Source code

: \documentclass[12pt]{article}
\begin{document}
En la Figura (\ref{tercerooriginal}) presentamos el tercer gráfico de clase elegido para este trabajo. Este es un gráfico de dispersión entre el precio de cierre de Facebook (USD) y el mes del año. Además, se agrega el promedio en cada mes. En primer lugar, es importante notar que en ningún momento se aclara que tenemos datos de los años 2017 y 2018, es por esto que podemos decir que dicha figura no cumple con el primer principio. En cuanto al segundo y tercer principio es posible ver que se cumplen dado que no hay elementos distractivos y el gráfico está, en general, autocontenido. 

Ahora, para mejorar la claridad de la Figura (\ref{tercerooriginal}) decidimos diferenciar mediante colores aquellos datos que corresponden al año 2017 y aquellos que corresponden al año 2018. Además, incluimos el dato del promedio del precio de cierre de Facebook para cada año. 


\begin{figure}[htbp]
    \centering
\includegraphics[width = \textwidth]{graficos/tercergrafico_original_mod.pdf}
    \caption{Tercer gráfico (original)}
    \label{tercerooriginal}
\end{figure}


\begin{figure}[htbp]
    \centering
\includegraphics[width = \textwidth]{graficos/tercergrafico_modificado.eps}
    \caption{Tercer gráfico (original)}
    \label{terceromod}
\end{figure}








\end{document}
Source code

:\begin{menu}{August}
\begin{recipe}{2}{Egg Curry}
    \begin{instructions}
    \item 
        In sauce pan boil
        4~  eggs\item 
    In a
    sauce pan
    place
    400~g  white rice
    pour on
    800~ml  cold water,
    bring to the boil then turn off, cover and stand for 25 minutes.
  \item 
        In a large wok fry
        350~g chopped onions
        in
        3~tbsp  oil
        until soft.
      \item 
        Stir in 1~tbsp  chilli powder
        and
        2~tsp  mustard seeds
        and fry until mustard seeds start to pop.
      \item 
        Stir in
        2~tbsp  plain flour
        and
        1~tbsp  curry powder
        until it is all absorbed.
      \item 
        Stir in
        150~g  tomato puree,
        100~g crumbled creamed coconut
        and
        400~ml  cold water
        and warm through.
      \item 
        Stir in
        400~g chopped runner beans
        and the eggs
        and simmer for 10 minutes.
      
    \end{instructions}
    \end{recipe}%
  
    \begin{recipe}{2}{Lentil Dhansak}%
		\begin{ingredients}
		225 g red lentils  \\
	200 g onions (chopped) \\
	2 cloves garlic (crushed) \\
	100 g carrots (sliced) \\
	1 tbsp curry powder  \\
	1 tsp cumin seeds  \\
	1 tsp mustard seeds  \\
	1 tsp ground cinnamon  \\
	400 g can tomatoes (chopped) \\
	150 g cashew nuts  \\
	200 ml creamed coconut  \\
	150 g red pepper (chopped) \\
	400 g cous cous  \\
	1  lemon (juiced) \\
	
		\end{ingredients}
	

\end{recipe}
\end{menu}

***

* **DIRECTIONS**
Reproduce the entire listing above exactly, leaving nothing out.

* **WRITTEN SOLUTION**
Source code

: \documentclass[12pt]{article}
\begin{document}
En la Figura (\ref{tercerooriginal}) presentamos el tercer gráfico de clase elegido para este trabajo. Este es un gráfico de dispersión entre el precio de cierre de Facebook (USD) y el mes del año. Además, se agrega el promedio en cada mes. En primer lugar, es importante notar que en ningún momento se aclara que tenemos datos de los años 2017 y 2018, es por esto que podemos decir que dicha figura no cumple con el primer principio. En cuanto al segundo y tercer principio es posible ver que se cumplen dado que no hay elementos distractivos y el gráfico está, en general, autocontenido. 

Ahora, para mejorar la claridad de la Figura (\ref{tercerooriginal}) decidimos diferenciar mediante colores aquellos datos que corresponden al año 2017 y aquellos que corresponden al año 2018. Además, incluimos el dato del promedio del precio de cierre de Facebook para cada año. 


\begin{figure}[htbp]
    \centering
\includegraphics[width = \textwidth]{graficos/tercergrafico_original_mod.pdf}
    \caption{Tercer gráfico (original)}
    \label{tercerooriginal}
\end{figure}


\begin{figure}[htbp]
    \centering
\includegraphics[width = \textwidth]{graficos/tercergrafico_modificado.eps}
    \caption{Tercer gráfico (original)}
    \label{terceromod}
\end{figure}








\end{document}
Source code

:\begin{menu}{August}
\begin{recipe}{2}{Egg Curry}
    \begin{instructions}
    \item 
        In sauce pan boil
        4~  eggs\item 
    In a
    sauce pan
    place
    400~g  white rice
    pour on
    800~ml  cold water,
    bring to the boil then turn off, cover and stand for 25 minutes.
  \item 
        In a large wok fry
        350~g chopped onions
        in
        3~tbsp  oil
        until soft.
      \item 
        Stir in 1~tbsp  chilli powder
        and
        2~tsp  mustard seeds
        and fry until mustard seeds start to pop.
      \item 
        Stir in
        2~tbsp  plain flour
        and
        1~tbsp  curry powder
        until it is all absorbed.
      \item 
        Stir in
        150~g  tomato puree,
        100~g crumbled creamed coconut
        and
        400~ml  cold water
        and warm through.
      \item 
        Stir in
        400~g chopped runner beans
        and the eggs
        and simmer for 10 minutes.
      
    \end{instructions}
    \end{recipe}%
  
    \begin{recipe}{2}{Lentil Dhansak}%
		\begin{ingredients}
		225 g red lentils  \\
	200 g onions (chopped) \\
	2 cloves garlic (crushed) \\
	100 g carrots (sliced) \\
	1 tbsp curry powder  \\
	1 tsp cumin seeds  \\
	1 tsp mustard seeds  \\
	1 tsp ground cinnamon  \\
	400 g can tomatoes (chopped) \\
	150 g cashew nuts  \\
	200 ml creamed coconut  \\
	150 g red pepper (chopped) \\
	400 g cous cous  \\
	1  lemon (juiced) \\
	
		\end{ingredients}
	

\end{recipe}
\end{menu}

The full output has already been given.